This project packages a fast, reliable PDF-to-text pipeline using PaddleOCR. It scans a folder recursively, extracts embedded text when available, falls back to OCR when needed, filters low-quality text, and writes clean .txt files while mirroring the original folder structure under ocr_results.

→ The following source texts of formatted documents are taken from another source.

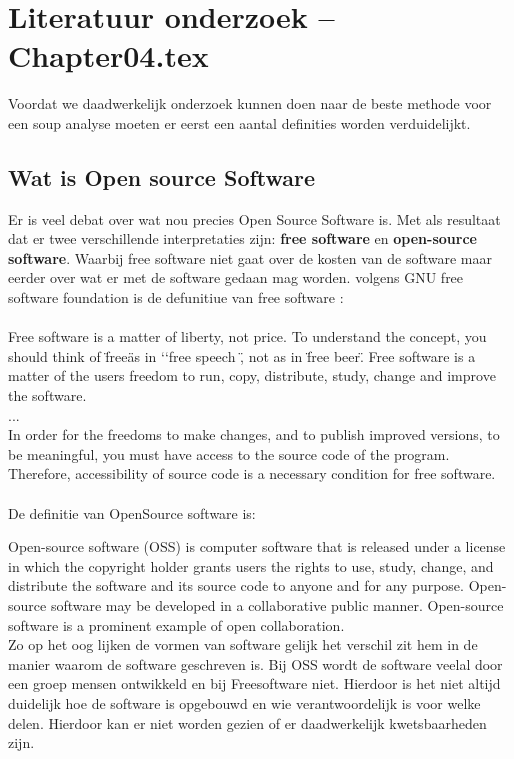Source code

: 
\chapter{Literatuur onderzoek -- Chapter04.tex} %

\label{ondMarkt} %

Voordat we daadwerkelijk onderzoek kunnen doen naar de beste methode voor een soup analyse moeten er eerst een aantal definities worden verduidelijkt.
\section{ Wat is Open source Software}
Er is veel debat over wat nou precies Open Source Software is. Met als resultaat dat er twee verschillende interpretaties zijn: \textbf{free software} en \textbf{open-source software}. Waarbij free software niet gaat over de kosten van de software maar eerder over wat er met de software gedaan mag worden. volgens GNU free software foundation is de defunitiue van free software : \\ \\

Free software is a matter of liberty, not price. To understand the concept, you should think of  \"free\" as in ‘‘free speech \", not as in \"free beer\". Free software is a matter of the users freedom to run, copy, distribute, study, change and improve the software. \\ ... \\
In order for the freedoms to make changes, and to publish improved versions, to be meaningful, you must have access to the source code of the program. Therefore, accessibility of source code is a necessary condition for free software.\\ \\

De definitie van OpenSource software is: 

Open-source software (OSS) is computer software that is released under a license in which the copyright holder grants users the rights to use, study, change, and distribute the software and its source code to anyone and for any purpose. Open-source software may be developed in a collaborative public manner. Open-source software is a prominent example of open collaboration. 
\\
Zo op het oog lijken de vormen van software gelijk het verschil zit hem in de manier waarom de software geschreven is. Bij OSS wordt de software veelal door een groep mensen ontwikkeld en bij Freesoftware niet. Hierdoor is het niet altijd duidelijk hoe de software is opgebouwd en wie verantwoordelijk is voor welke delen. Hierdoor kan er niet worden gezien of er daadwerkelijk kwetsbaarheden zijn. 
\\

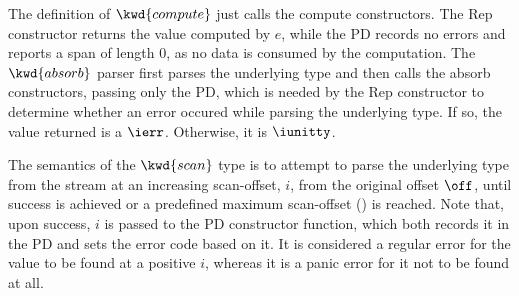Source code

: The definition of $\kwd{compute}$ just calls the compute constructors. The
Rep constructor returns the value computed by
$e$, while the PD records no errors and reports a span of
length 0, as no data is consumed by the computation. The $\kwd{absorb}$
parser first parses the underlying type and then calls the absorb
constructors, passing only the PD, which is needed by the
Rep constructor to determine whether an error occured while
parsing the underlying type. If so, the value returned is a
$\ierr$. Otherwise, it is $\iunitty$.

The semantics of the $\kwd{scan}$ type is to attempt to parse the underlying
type from the stream at an increasing scan-offset, $i$, from the original
offset $\off$,  until success is achieved
or a predefined maximum scan-offset () is reached. Note
that, upon success, $i$ is passed to the PD constructor function,
which both records it in the PD and sets the error code based on
it. It is considered a regular error for the value to be found at a
positive $i$, whereas it is a panic error for it not to be found at
all.

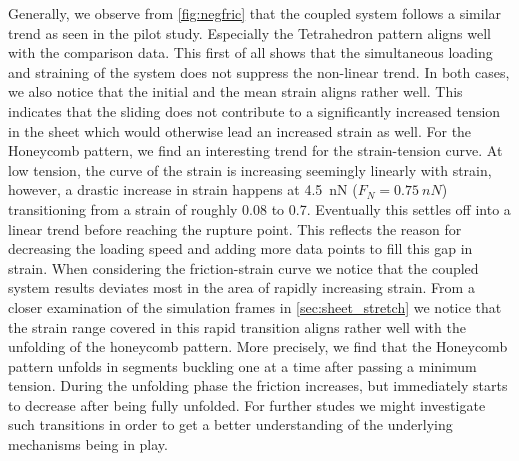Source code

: Generally, we observe from \cref{fig:negfric} that the coupled system follows a
similar trend as seen in the pilot study. Especially the Tetrahedron pattern
aligns well with the comparison data. This first of all shows that the
simultaneous loading and straining of the system does not suppress the
non-linear trend. In both cases, we also notice that the initial and the mean
strain aligns rather well. This indicates that the sliding does not contribute
to a significantly increased tension in the sheet which would otherwise lead an increased strain as well. For the Honeycomb pattern, we find an
interesting trend for the strain-tension curve. At low tension, the curve of the
strain is increasing seemingly linearly with strain, however, a drastic increase
in strain happens at \SI{4.5}{nN} ($F_N = \SI{0.75}{nN}$) transitioning from a
strain of roughly 0.08 to 0.7. Eventually this settles off into a linear trend
before reaching the rupture point. This reflects the reason for decreasing the loading speed and adding more data points to fill this gap in strain. When considering the friction-strain curve we notice that the coupled system results deviates most in the area of rapidly increasing strain. From a closer examination of the simulation frames in \cref{sec:sheet_stretch} we
notice that the strain range covered in this rapid transition aligns rather well
with the unfolding of the honeycomb pattern. More precisely, we find that the
Honeycomb pattern unfolds in segments buckling one at a time after passing a
minimum tension. During the unfolding phase the friction increases, but immediately starts to decrease after being fully unfolded. For further studes we might investigate such transitions in order to get a better understanding of the underlying mechanisms being in play.

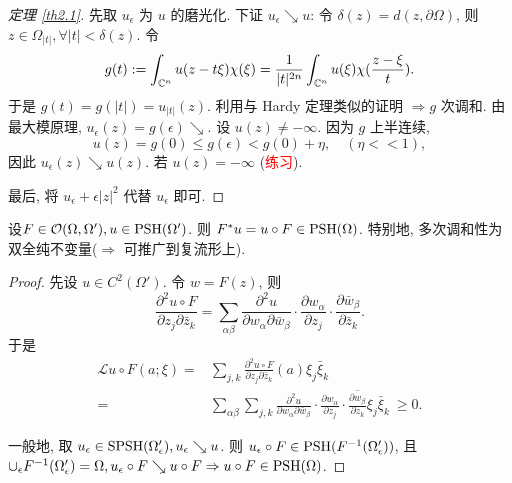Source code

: \begin{proof}[定理 \ref{th2.1}]
  先取 $u_{\epsilon }$ 为 $u$ 的磨光化. 下证  
  $u_{\epsilon } \searrow u$: 令 $\delta (z)=d(z,\partial \Omega )$, 
  则 $z \in \Omega _{|t|}, \forall |t| <\delta (z)$. 
  令 
  $$ g(t):= \int_{\cc^n} u(z-t \xi ) \chi (\xi ) = \frac{1}{|t|^{2n}}\int_{\cc^n} u(\xi ) \chi (\frac{z-\xi }{t}).$$
  于是 $g(t)=g(|t|)=u_{|t|}(z)$. 
  利用与 Hardy 定理类似的证明 $\Rightarrow g$ 次调和.
  由最大模原理, $u_{\epsilon }(z) =g(\epsilon ) \searrow $.
  设 $u(z) \neq  - \infty $. 因为 $g$ 上半连续, 
  $$ u(z)=g(0) \leq g(\epsilon ) < g(0)+\eta , \quad(\eta <<1), $$
  因此 $u_{\epsilon }(z) \searrow u(z)$. 
  若 $u(z) = -\infty $ (\textcolor{red}{练习}).
  
  最后, 将 $u_{\epsilon }+\epsilon |z|^2$ 代替 $u_{\epsilon }$ 即可.  
\end{proof}

\begin{corollary}
  设$F \in \mathcal{O}(\Omega ,\Omega '), u \in \psh(\Omega ')$. 则 $F^{*}u=u \circ F \in \psh (\Omega )$.  特别地, 多次调和性为双全纯不变量($\Rightarrow $ 可推广到复流形上).
\end{corollary}
\begin{proof}
  先设 $u \in C^2(\Omega ')$. 令 $w=F(z)$, 则
  $$ \frac{\partial^2 u \circ F}{\partial z_j \partial \bar{z}_k} = \sum_{\alpha \beta }^{} \frac{\partial^2 u}{\partial w_{\alpha } \partial \bar{w}_{\beta }} \cdot  \frac{\partial w_{\alpha }}{\partial z_j} \cdot  \frac{\partial \bar{w}_{\beta }}{\partial \bar{z}_k}.$$
  于是 
  $$ \begin{aligned}
    \mathcal{L}u \circ F (a;\xi )=& \sum_{j,k} \frac{\partial^2 u \circ F}{\partial z_j \partial \bar{z}_k} (a) \xi _j \bar{\xi }_k \\
    =& \sum_{\alpha \beta } \sum_{j,k} \frac{\partial^2 u}{\partial w_{\alpha } \partial \bar{w}_{\beta }} \cdot  \frac{\partial w_{\alpha }}{\partial z_j} \cdot  \overline{\frac{\partial w_{\beta }}{\partial z_k}}  \xi _j \bar{\xi }_k ~
    \geq 0.
  \end{aligned}  $$  

  一般地, 取 $u_{\epsilon } \in \spsh(\Omega_{\epsilon }^{\prime } ), u_{\epsilon }  \searrow u$.  则 $u_{\epsilon } \circ F \in \psh(F^{-1}(\Omega _{\epsilon }^{\prime }))$, 且 $\cup _{\epsilon } F^{-1}(\Omega _{\epsilon }^{\prime })=\Omega, u_{\epsilon } \circ F \searrow u \circ F \Rightarrow u \circ F \in \psh (\Omega )$.  
\end{proof}

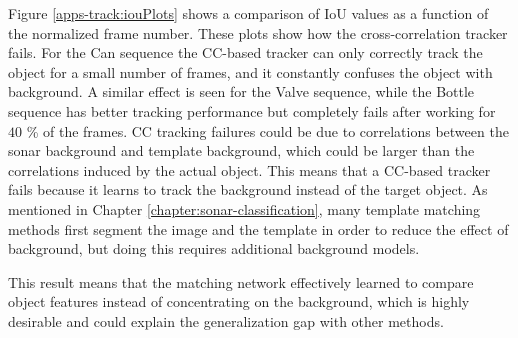 Figure \ref{apps-track:iouPlots} shows a comparison of IoU values as a function of the normalized frame number. These plots show how the cross-correlation tracker fails. For the Can sequence the CC-based tracker can only correctly track the object for a small number of frames, and it constantly confuses the object with background. A similar effect is seen for the Valve sequence, while the Bottle sequence has better tracking performance but completely fails after working for $40$ \% of the frames. CC tracking failures could be due to correlations between the sonar background and template background, which could be larger than the correlations induced by the actual object. This means that a CC-based tracker fails because it learns to track the background instead of the target object. As mentioned in Chapter \ref{chapter:sonar-classification}, many template matching methods first segment the image and the template in order to reduce the effect of background, but doing this requires additional background models.

This result means that the matching network effectively learned to compare object features instead of concentrating on the background, which is highly desirable and could explain the generalization gap with other methods.

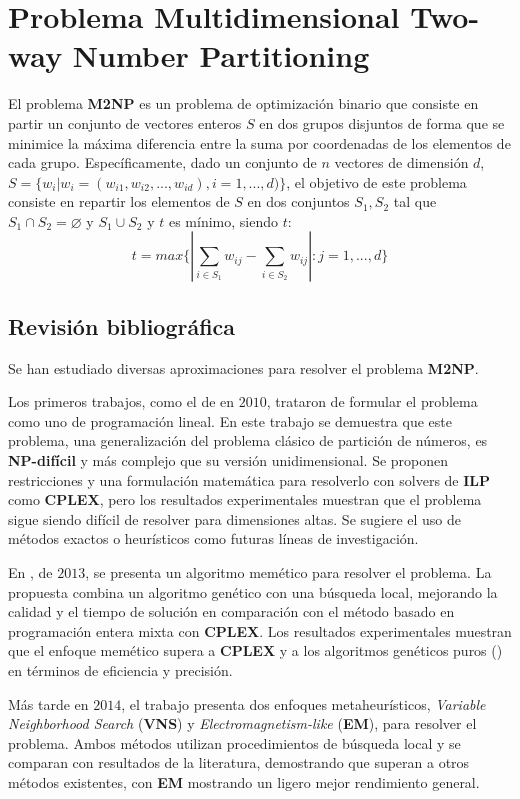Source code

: \documentclass[12pt,letterpaper]{article}
\begin{document}
\section{Problema Multidimensional Two-way Number Partitioning}
El problema \textbf{M2NP} es un problema de optimización binario que consiste en partir un conjunto de vectores enteros $S$ en dos grupos disjuntos de forma que se minimice la máxima diferencia entre la suma por coordenadas de los elementos de cada grupo. Específicamente, dado un conjunto de $n$ vectores de dimensión $d$, $S=\{w_i|w_i=(w_{i1}, w_{i2},...,w_{id}), i=1,...,d)\}$, el objetivo de este problema consiste en repartir los elementos de $S$ en dos conjuntos $S_1, S_2$ tal que $S_1\cap S_2=\varnothing$ y $S_1\cup S_2$ y $t$ es mínimo, siendo $t$:
\begin{equation}
    t= max\{|\sum_{i\in S_1}w_{ij}-\sum_{i\in S_2}w_{ij}|:j=1,...,d\}
\end{equation}

\subsection{Revisión bibliográfica}
Se han estudiado diversas aproximaciones para resolver el problema \textbf{M2NP}.

Los primeros trabajos, como el de \cite{KOJIC20102302} en $2010$, trataron de formular el problema como uno de programación lineal. En este trabajo se demuestra que este problema, una generalización del problema clásico de partición de números, es \textbf{NP-difícil} y más complejo que su versión unidimensional. Se proponen restricciones y una formulación matemática para resolverlo con solvers de \textbf{ILP} como \textbf{CPLEX}, pero los resultados experimentales muestran que el problema sigue siendo difícil de resolver para dimensiones altas. Se sugiere el uso de métodos exactos o heurísticos como futuras líneas de investigación.

En \cite{POP20139191}, de $2013$, se presenta un algoritmo memético para resolver el problema. La propuesta combina un algoritmo genético con una búsqueda local, mejorando la calidad y el tiempo de solución en comparación con el método basado en programación entera mixta con \textbf{CPLEX}. Los resultados experimentales muestran que el enfoque memético supera a \textbf{CPLEX} y a los algoritmos genéticos puros (\cite{10.1007/978-3-642-44973-4_10}) en términos de eficiencia y precisión.

Más tarde en $2014$, el trabajo \cite{KRATICA201459} presenta dos enfoques metaheurísticos, \textit{Variable Neighborhood Search} (\textbf{VNS}) y \textit{Electromagnetism-like} (\textbf{EM}), para resolver el problema. Ambos métodos utilizan procedimientos de búsqueda local y se comparan con resultados de la literatura, demostrando que superan a otros métodos existentes, con \textbf{EM} mostrando un ligero mejor rendimiento general.
\end{document}
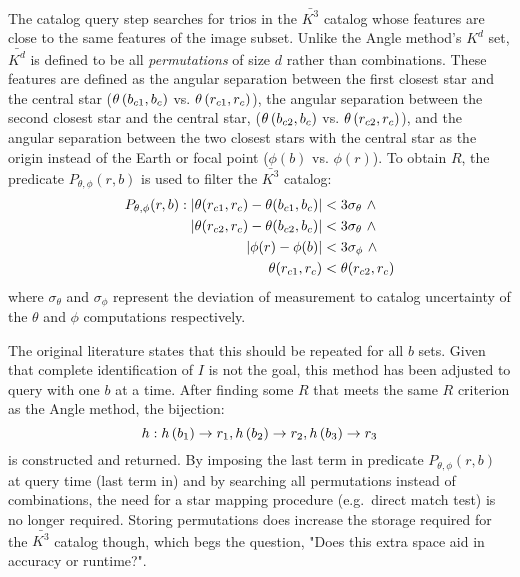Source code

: The catalog query step searches for trios in the $\bar{K^3}$ catalog whose features are close to the same features of
the image subset.
Unlike the Angle method's $K^d$ set, $\bar{K^d}$ is defined to be all \textit{permutations} of size $d$ rather than
combinations.
These features are defined as the angular separation between the first closest star and the central star
($\theta\left(b_{c1}, b_c\right)$ vs. $ \theta\left(r_{c1}, r_c\right)$), the
angular separation between the second closest star and the central star, ($\theta\left(b_{c2},
b_c\right) $ vs. $\theta\left(r_{c2}, r_c\right)$),
and the angular separation between the two closest stars with the central star as the origin instead of the Earth or 
focal point ($\phi(b) $ vs. $ \phi(r)$).
To obtain $R$, the predicate $P_{\theta, \phi}(r, b)$ is used to filter the $\bar{K^3}$ catalog:
\begin{equation}
    \begin{aligned}
        P_{\theta, \phi} (r, b): \left\lvert \theta(r_{c1}, r_c) - \theta(b_{c1}, b_c)\right\rvert
        &< 3 \sigma_{\theta} \ \land \\ \left\lvert \theta(r_{c2}, r_c) - \theta(b_{c2}, 
        b_c)\right\rvert &< 3 \sigma_{\theta} \ \land \\ \left\lvert \phi(r) - \phi(b)\right\rvert &< 3 
        \sigma_\phi \ \land \\\theta(r_{c1}, r_c) &< \theta(r_{c2}, r_c)
    \end{aligned}
\end{equation}
where $\sigma_{\theta}$ and $\sigma_{\phi}$ represent the deviation of measurement to catalog uncertainty of the
$\theta$ and $\phi$ computations respectively.

The original literature states that this should be repeated for all $b$ sets.
Given that complete identification of $I$ is not the goal, this method has been adjusted to query with one $b$ at a
time.
After finding some $R$ that meets the same $R$ criterion as the Angle method, the bijection:
\begin{equation}
    h: h\left(b_1\right) \rightarrow r_1, h\left(b_2\right) \rightarrow r_2, h\left(b_3\right)
    \rightarrow r_3
\end{equation}
is constructed and returned.
By imposing the last term in predicate $P_{\theta, \phi}(r, b)$ at query time (last term in) and by searching all
permutations instead of combinations, the need for a star mapping procedure (e.g.\ direct match test) is
no longer required.
Storing permutations does increase the storage required for the $\bar{K^3}$ catalog though, which begs the question,
"Does this extra space aid in accuracy or runtime?".

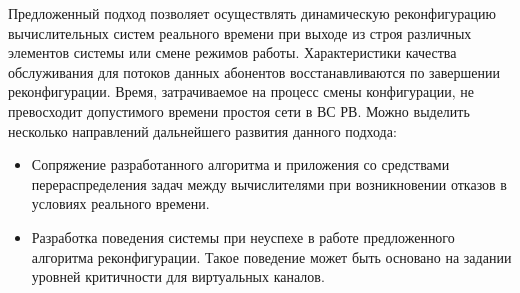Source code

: \documentclass[12pt, a4paper]{article}
\begin{document}
Предложенный подход позволяет осуществлять динамическую реконфигурацию вычислительных систем реального времени при выходе из строя различных элементов системы или смене режимов работы. Характеристики качества обслуживания для потоков данных абонентов восстанавливаются по завершении реконфигурации. Время, затрачиваемое на процесс смены конфигурации, не превосходит допустимого времени простоя сети в ВС РВ. Можно выделить несколько направлений дальнейшего развития данного подхода:
\begin{itemize}
	\item Сопряжение разработанного алгоритма и приложения со средствами перераспределения задач между вычислителями при возникновении отказов в условиях реального времени.
	\item Разработка поведения системы при неуспехе в работе предложенного алгоритма реконфигурации. Такое поведение может быть основано на задании уровней критичности для виртуальных каналов.
\end{itemize}
\end{document}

Run it via Docker on Windows, Linux, and macOS (CPU-only on macOS), or natively on macOS (CPU). GPU acceleration is available on Windows/Linux with NVIDIA CUDA; macOS is CPU-only.

Overview

/workspace
  └── <your PDFs>  →  Recursive scan
                      ├─ Embedded text via PyMuPDF
                      └─ OCR fallback via PaddleOCR
                           ↓
                      Quality filter → /workspace/ocr_results/*_ocr.txt

Fast Track

# Build (Windows/Linux/macOS)
docker build -t batch-ocr:latest -f Dockerfile .

# Run
# Windows
.\run-d.bat
# Linux/macOS
sh run.sh

Features

Recursive processing of PDFs in a chosen root folder
Embedded text extraction via PyMuPDF, with OCR fallback via PaddleOCR
Simple quality filtering to avoid noisy output
Output mirrors input structure under ocr_results/ with _ocr.txt files
Gradio UI to set folder, initialize OCR, list PDFs, and run batch OCR
GPU or CPU mode selectable from the UI

System Requirements

Docker 24+
Windows 11, Linux (Ubuntu/Debian recommended), or macOS 12+ (Intel/Apple Silicon)
Optional GPU acceleration (Windows/Linux only):
- NVIDIA GPU + drivers on host
- NVIDIA Container Toolkit (nvidia-docker2)

Requirements

Docker 24+
For GPU acceleration (Windows/Linux): NVIDIA driver and NVIDIA Container Toolkit (nvidia-docker2)
For CPU-only runs: no GPU requirements (macOS is CPU-only)

Build

Run from the batch-ocr folder:

docker build -t batch-ocr:latest -f Dockerfile .

Run

Windows (PowerShell or cmd)

Use the included script:

.\run-d.bat

This starts the container and launches the Gradio app. It maps your current folder to /workspace inside the container and exposes the UI at http://localhost:7888.

Linux/macOS (Docker)

Use the included script:

sh run.sh

This runs the container with GPU (if available), maps the current folder to /workspace, and starts the app. The UI is available at http://localhost:7888.

macOS (native, CPU-only)

If you prefer running outside Docker on macOS (CPU-only), use the helper script which creates a venv, installs dependencies, and runs a quick OCR smoke test:

bash batch-ocr/osx_setup_run_test.sh

To launch the classic batch OCR UI (app.py) after setup:

source batch-ocr/.venv/bin/activate
python batch-ocr/app.py
# Open http://127.0.0.1:7888 and uncheck "Use GPU" in the UI

To launch the PP-Structure + OCR UI (app2.py) after setup:

source batch-ocr/.venv/bin/activate
python batch-ocr/app2.py
# Open http://127.0.0.1:7888 and uncheck "Use GPU" in the UI

If you see an ImportError for PPStructureV3 when running app2.py, upgrade document components in the venv:

source batch-ocr/.venv/bin/activate
pip install --upgrade paddleocr paddlex

Using the App

Open http://localhost:7888 in your browser.
Set “Root PDF Folder” to a path under /workspace (the host’s current directory is mounted there). Example: /workspace/pdfs.
Click “Initialize OCR” (toggle “Use GPU” on or off as needed).
Click “List PDFs” to confirm discovery.
Click “OCR All PDFs” to process all PDFs recursively.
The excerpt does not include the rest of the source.